▶ [Activity]
Work out how many lines of the listing below include the string "ROMS", and give that number alone.

▶ [Data]

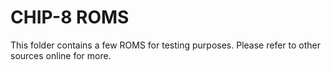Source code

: # CHIP-8 ROMS

This folder contains a few ROMS for testing purposes. Please refer to other sources online for more.
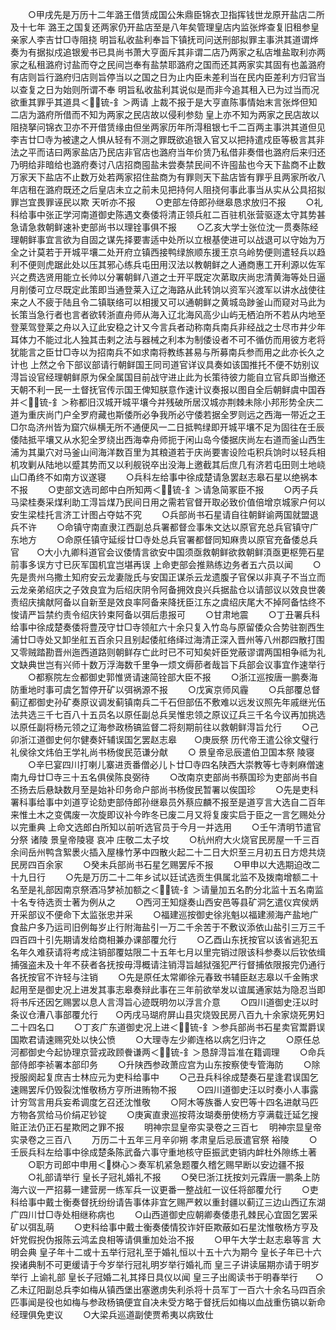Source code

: <!-- { "loadSidebar": true } -->
　　○甲戌先是万历十二年潞王借赁成国公朱鼎臣锦衣卫指挥钱世龙原开盐店二所及十七年  潞王之国复还两家仍开盐店至是八年矣管理皇店内监张烨查复旧租参皇亲家人李吉廿□寺阻挠  明旨私收盐利奉旨下镇抚司问送刑部拟罪主事洪其道谓烨奏为有据拟戍追银爰书已具尚书萧大亨面斥其非谓二店乃两家之私店堆盐取利亦两家之私租潞府讨盐而夺之民间岂奉有盐禁耶潞府之国而还其两家实其固有也盖潞府有店则旨行潞府归店则旨停当以之国之日为止内臣未差利当在民内臣差利方归官当以查复之日为始则所谓不奉  明旨私收盐利其说似是而非今追其租入已为过当而况欲重其罪乎其道具＜锍-釒＞两请  上裁不报于是大亨直陈事情始末言张烨但知二店为潞府所借而不知为两家之民店故以侵利参劾  皇上亦不知为两家之民店故以阻挠拏问锦衣卫亦不开借赁缘由但坐两家历年所淂租银七千二百两主事洪其道但见李吉廿□寺为被逮之人惧从轻有不测之罪既欲追银入官又以把持遣戍臣等极言其非法之平而诘曰两家盐店乃民店非官店也潞府当年价赁乃私借非奏借也潞府后来归还乃明给非暗给也潞府奏讨八店招商囤盐未尝奏禁民间不许囤盐也今天下盐商不止数万家天下盐店不止数万处若两家招住盐商为有罪则天下盐店皆有罪乎且两家所收八年店租在潞府既还之后皇店未立之前未见把持何人阻挠何事此事当从实从公具招拟罪岂宜畏罪诬民以欺  天听亦不报
　　○吏部左侍郎孙继皋恳求放归不报
　　○礼科给事中张正学河南道御史陈遇文奏倭将清正领兵舡二百驻机张营驱逐太守其势甚急请急救朝鲜速补吏部尚书以理铨事俱不报
　　○乙亥大学士张位沈一贯奏陈经理朝鲜事宜言欲为自固之谋先择要害适中处所以立根基使进可以战退可以守始为万全之计莫若于开城平壤二处开府立镇西接鸭绿旅顺东援王京乌岭势便则遣轻兵以趋利不便则虎踞此处以压其邪心练兵屯田用汉法以教朝鲜之人通商惠工开利源以佐军兴之费选贤用能立长帅以分署朝鲜八道之士开平既定次苐取庆尚忠清黄海等处日逼月削倭可立尽既定此策即当通登莱入辽之海路从此转饷以资军兴渡军以讲水战使往来之人不疲于陆且令二镇联络可以相援又可以通朝鲜之黄城岛踄釜山而窥对马此为长策当急行者也言者欲转浙直舟师从海入辽北海风高少山屿无栖泊所不若从内地至登莱驾登莱之舟以入辽此安稳之计又今言兵者动称南兵南兵非经战之士尽市井少年耳体力不能过北人独其击剌之法与器械之利本为制倭设者不可不循仿而用彼方老将犹能言之臣廿□寺以为招南兵不如求南将教练甚易与所募南兵参而用之此亦长久之计也  上然之令下部议部请行朝鲜国王同司道官详议具奏如该国推托不便不妨别议淂旨设官经理朝鲜原为保全属国目前战守进止此为长策待彼力能自立官兵即当撤还天朝不利一民一土督抚官传示国王俾知朕意作速计议奏报以图自全后朝鲜虞中国吞并＜锍-釒＞称都旧汉城开城平壤今并残破所居汉城亦荆棘未除小邦形势全庆二道为重庆尚门户全罗府藏也斯倭所必争我所必守倭若据全罗则远之西海一带近之王□尔岛济州皆为窟穴纵横无所不通便风一二日抵鸭绿即开城平壤不足为固往在壬辰倭陆抵平壤又从水犯全罗绕出西海幸舟师扼于闲山岛今倭据庆尚左右道而釜山西生浦为其巢穴对马釜山间海洋数百里为其粮道若于庆尚要害设险屯积兵饷时以轻兵相机攻剿从陆地以蹙其势而又以利舰锐卒出没海上邀截其后庶几有济若屯田则土地峣山□甬终不如南方议遂寝
　　○兵科左给事中徐成楚请急罢赵志皋石星以绝祸本不报
　　○吏部文选司郎中白所知两＜锍-釒＞请急简冢臣不报
　　○丙子兵马梁桂奏采煤利助工淂旨煤乃民间日用之需若官督开取必致价值倍增京城家户何以安生梁桂托言济工计图占夺姑不究
　　○兵部尚书石星请自往朝鲜谕两国就盟退兵不许
　　○命镇守南直隶江西副总兵署都督佥事朱文达以原官充总兵官镇守广东地方
　　○命原任镇守延绥廿□寺处总兵官署都督同知麻贵以原官充备倭总兵官　　○大小九卿科道官会议倭情言欲安中国须亟救朝鲜欲救朝鲜湏亟更枢筦石星前事多误方寸已灰军国机宜岂堪再误  上命吏部会推熟练边务者五六员以闻
　　○先是贵州乌撒土知府安云龙妻陇氏与安国正谋杀云龙遗腹子官保以非真子不当立而云龙亲弟绍庆之子效良宜为后绍庆阴令阿备拥效良兴兵据盐仓以请部议以效良世袭责绍庆擒献阿备以自新至是效良率阿备来降抚臣江东之虞绍庆尾大不掉阿备怙终不悛请严旨禁约责令绍庆钤束阿备以弭后患报可
　　○甘肃地震
　　○丁丑署兵科给事中徐成楚奏倭将豊茂守廿□寺领舡六十余只复入竹岛与原留倭众合势驻劄西生浦廿□寺处又卸坐舡五百余只且别起倭舡络绎过海清正深入晋州等八州郡四散打围又零贼踏勘晋州迤西道路则朝鲜存亡此时已不可知矣奸臣党蔽谬谓两国相争祗为礼文缺典世岂有兴师十数万浮海数千里争一烦文缛莭者哉旨下兵部会议事宜作速举行
　　○都察院左佥都御史郭惟贤请速简铨部大臣不报
　　○浙江巡按唐一鹏奏海防重地时事可虞乞暂停开矿以弭祸源不报
　　○戊寅京师风霾
　　○兵部覆总督蓟辽都御史孙矿奏原议调发蓟镇南兵二千石但部伍不敷难以远发议照先年戚继光伍法共选三千七百八十五员名以原任副总兵吴惟忠领之原议辽兵三千名今议再加挑选以原任副将杨元领之辽海参政杨镐监督二将刻期前往以救朝鲜淂旨允行
　　○己卯浙江道御史何尔健奏奸辅误国乞罢赵志皋　　○庚辰祭  历代帝王遣公徐文璧行礼侯徐文炜伯王学礼尚书杨俊民范谦分献
　　○  景皇帝忌辰遣伯卫国本祭  陵寝
　　○辛巳宴四川打喇儿寨进贡番僧必儿卜廿□寺四名陕西大崇教等七寺剌麻僧速南九母廿□寺三十五名俱侯陈良弼待
　　○改南京吏部尚书蔡国珍为吏部尚书自丕扬去后悬缺数月至是始补印务命户部尚书杨俊民暂署以俟国珍
　　○先是吏科署科事给事中刘道亨论劾吏部侍郎孙继皋员外蔡应麟不报至是道亨言大选自二百年来惟土木之变偶废一次旋即议补今昨冬已废二月又将复废实启于臣之一言乞赐处分以完重典  上命文选郎白所知以前听选官员于今月一并选用
　　○壬午清明节遣官分祭  诸陵  景皇帝陵寝  哀冲  庄敬二太子坟
　　○杭州府大火烧官民房屋一千三百余间岳州鸭含絮褁火插入屋椽竹茅中四散火起二十二日大炽至三月初五日方熄共烧民房四百余家
　　○癸未兵部尚书石星乞赐罢斥不报
　　○甲申以大选期迫改二十九日行
　　○先是万历二十二年乡试以廷试选贡生俱属北监不及拨南增额二十名至是礼部因南京祭酒冯梦祯加额之＜锍-釒＞请量加五名酌分北监十五名南监十名专待选贡士著为例从之
　　○西河王知燧奏山西安邑等县矿洞乞遣仪宾侯炳开采部议不便命下太监张忠并采
　　○福建巡按御史徐兆魁以福建濒海产盐地广食盐户多乃运司旧例每岁止行附海盐引一万二千余苦于不敷议添依山盐引三万三千四百四十引先期请发给商相兼办课部覆允行
　　○乙酉山东抚按官以该省逃犯五名年久难获请将考成注销部覆姑限二十五年七月以里完销过限该科参奏以后钦依缉捕强盗未及十年不获者各抚按毋淂概请注销淂旨越狱强犯严行督捕依限报完仍通行各抚按官不许轻与注销
　　○先是原任太常卿徐元春致书辅臣赵志皋以千金贿求起用至是御史况上进发其事志皋奏辩此事在三年前欲举发以谊属通家姑为隐忍当即将书斥还因乞赐罢以息人言淂旨心迹既明勿以浮言介意
　　○四川道御史汪以时条议仓漕八事部覆允行　　○丙戌马瑚府屏山县灾烧毁民房八百九十余家烧死男妇二十四名口
　　○丁亥广东道御史况上进＜锍-釒＞参兵部尚书石星卖官鬻爵误国欺君请速赐究处以快公愤
　　○大理寺左少卿连格以病乞归许之
　　○原任总河都御史今起协理京营戎政顾餋谦两＜锍-釒＞恳辞淂旨准在籍调理
　　○命兵部侍郎李祯署本部印务
　　○升陕西参政萧应宫为山东按察使专管海防
　　○除授服阕起复庶吉士林应元为吏科给事中
　　○己丑兵科徐成楚奏石星逢君误国乞速赐罢斥仍毁裂沈惟敬杨方亨所进贿物不报
　　○四川道御史汪以时奏小人事露计穷驾言用兵妄希调度乞召还沈惟敬
　　○阿木等族番人安巴等十四名进献马匹方物各赏给马价绢疋钞锭
　　○庚寅直隶巡按蒋汝瑚奏册使杨方亨满载迁延乞搜赃正法仍正石星欺罔之罪不报
　　明神宗显皇帝实录卷之三百七
　明神宗显皇帝实录卷之三百八
　　万历二十五年三月辛卯朔  孝肃皇后忌辰遣官祭  裕陵
　　○壬辰兵科左给事中徐成楚条陈武备六事守重地核守臣振武吏销内衅杜外隙练土著
　　○职方司郎中申用＜棥心＞奏军机紧急题覆久稽乞赐早断以安边疆不报
　　○礼部请举行  皇长子冠礼婚礼不报
　　○癸巳浙江抚按刘元霖唐一鹏条上防海六议一严招募一建营房一练军兵一议更番一整战舡一议任将部覆允行
　　○吏科给事中戴士衡奏督抚纷纷请告事体非宜乞赐严敕以重封疆以蓟辽三边山西辽东湖广四川廿□寺处相继称病也
　　○山西道御史应朝卿奏倭患孔棘民心宜固乞罢采矿以弭乱萌
　　○吏科给事中戴士衡奏倭情狡诈奸臣欺蔽如石星沈惟敬杨方亨及奸党假掜伪报陈云鸿孟良相等请俱重加处治不报
　　○甲午大学士赵志皋等言  大明会典  皇子年十二或十五举行冠礼至于婚礼恒以十五十六为期今  皇长子年已十六揆诸典制不可更缓请于今岁举行冠礼明岁举行婚礼而  皇三子讲读届期亦请于明岁举行  上谕礼部  皇长子冠婚二礼其择日具仪以闻  皇三子出阁读书于明春举行　　○乙未辽阳副总兵李如梅从镇西堡出塞邀虏失利杀将十员军丁一百六十余名马四百余匹事闻是役也如梅与参政杨镐便宜自决未受方略于督抚后如梅以血战重伤镐以新命经理俱免吏议
　　○大梁兵巡道副使贾希夷以病致仕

▶ [Response area]
2